People want to make the world a better place to live. They want to believe that they can truly make a difference for the better. There is embedded in us, it seems, a desire to finish out our work on this earth with a sense that we amounted to something. To sum it up, people want to be a part of something that changes lives.

The best way to raise money for your church is simply to DO YOUR JOB! I get frustrated reading newsletters of church after church that tell me how the men's group is going to have a breakfast on Saturday and the women are going to have a bazaar next Thursday and the youth will have a dance next Friday after the ball game. Then, over in the corner, usually separated by a bold line so that it stands out, I see financial statistics, which usually indicate that a certain amount was needed and a lesser amount was received, with a quote underneath, "God loves a cheerful giver."

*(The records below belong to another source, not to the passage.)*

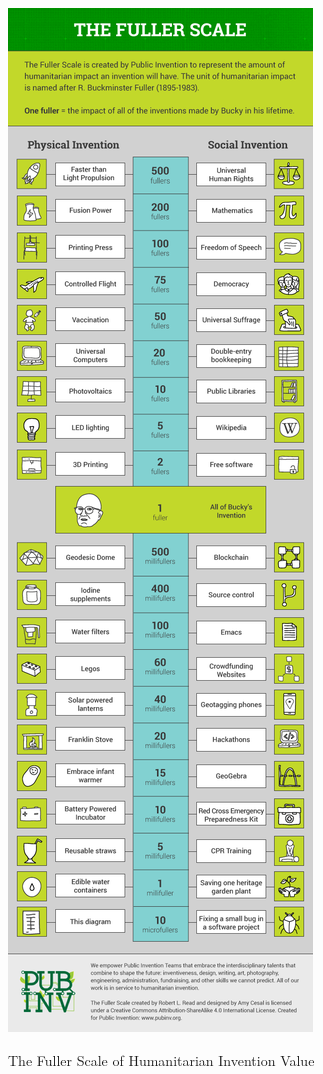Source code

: \documentclass[
	fontsize=10pt, %
	twoside=false, %
	secnumdepth=1, %
]{kaobook}
\begin{document}
\begin{marginfigure}
  \includegraphics{figures/FullerScale.png}
  \caption{The Fuller Scale of Humanitarian Invention Value}
\end{marginfigure}
\end{document}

When I see that I want to say, "What have I got to be cheerful about?" Did you show me one life story in this newsletter about how the church has been making our world better? Is there one life-changing story in the entire document? Do you really just exist so that men can have breakfast, women a bazaar, and youth can dance? What is it exactly that you want me to support?

I have noted, in our churches, that apportionment giving seems to be a barometer of the spiritual health of a congregation and of the congregation’s confidence in their pastor’s vision. Christopher confirms this:

What I have learned after working with over two hundred churches is that the person leading the flock makes a lot of difference in whether today's donors contribute as completely as they can. When they see a pastor who has a great vision and shows excellent skills in leadership, they will invest in that pastor's vision and trust in his or her skills to make the hopes of the donor come true.

How is your church doing in its stewardship fidelity? Log into the Conference Website and check out your church’s current giving patterns under our “Church Stats” page. Let us all see the current financial crisis as a time to reconsider our commitments, to focus on the main mission of the church, and to enable all our people, through their giving, to be part of Christ’s mission.

Will Willimon

This week I’ll be with our Order of Elders meeting at Sumatanga, exploring ways that our elders can be more effective in our leadership of the church

Monday, October 12, 2009

If This Were A REAL Church...

In spite of Jesus’ repeated warning that if we faithfully follow him we were sure to be crucified with him we keep thinking that the Christian faith is a technique for smooth sailing in life (Joel Osteen).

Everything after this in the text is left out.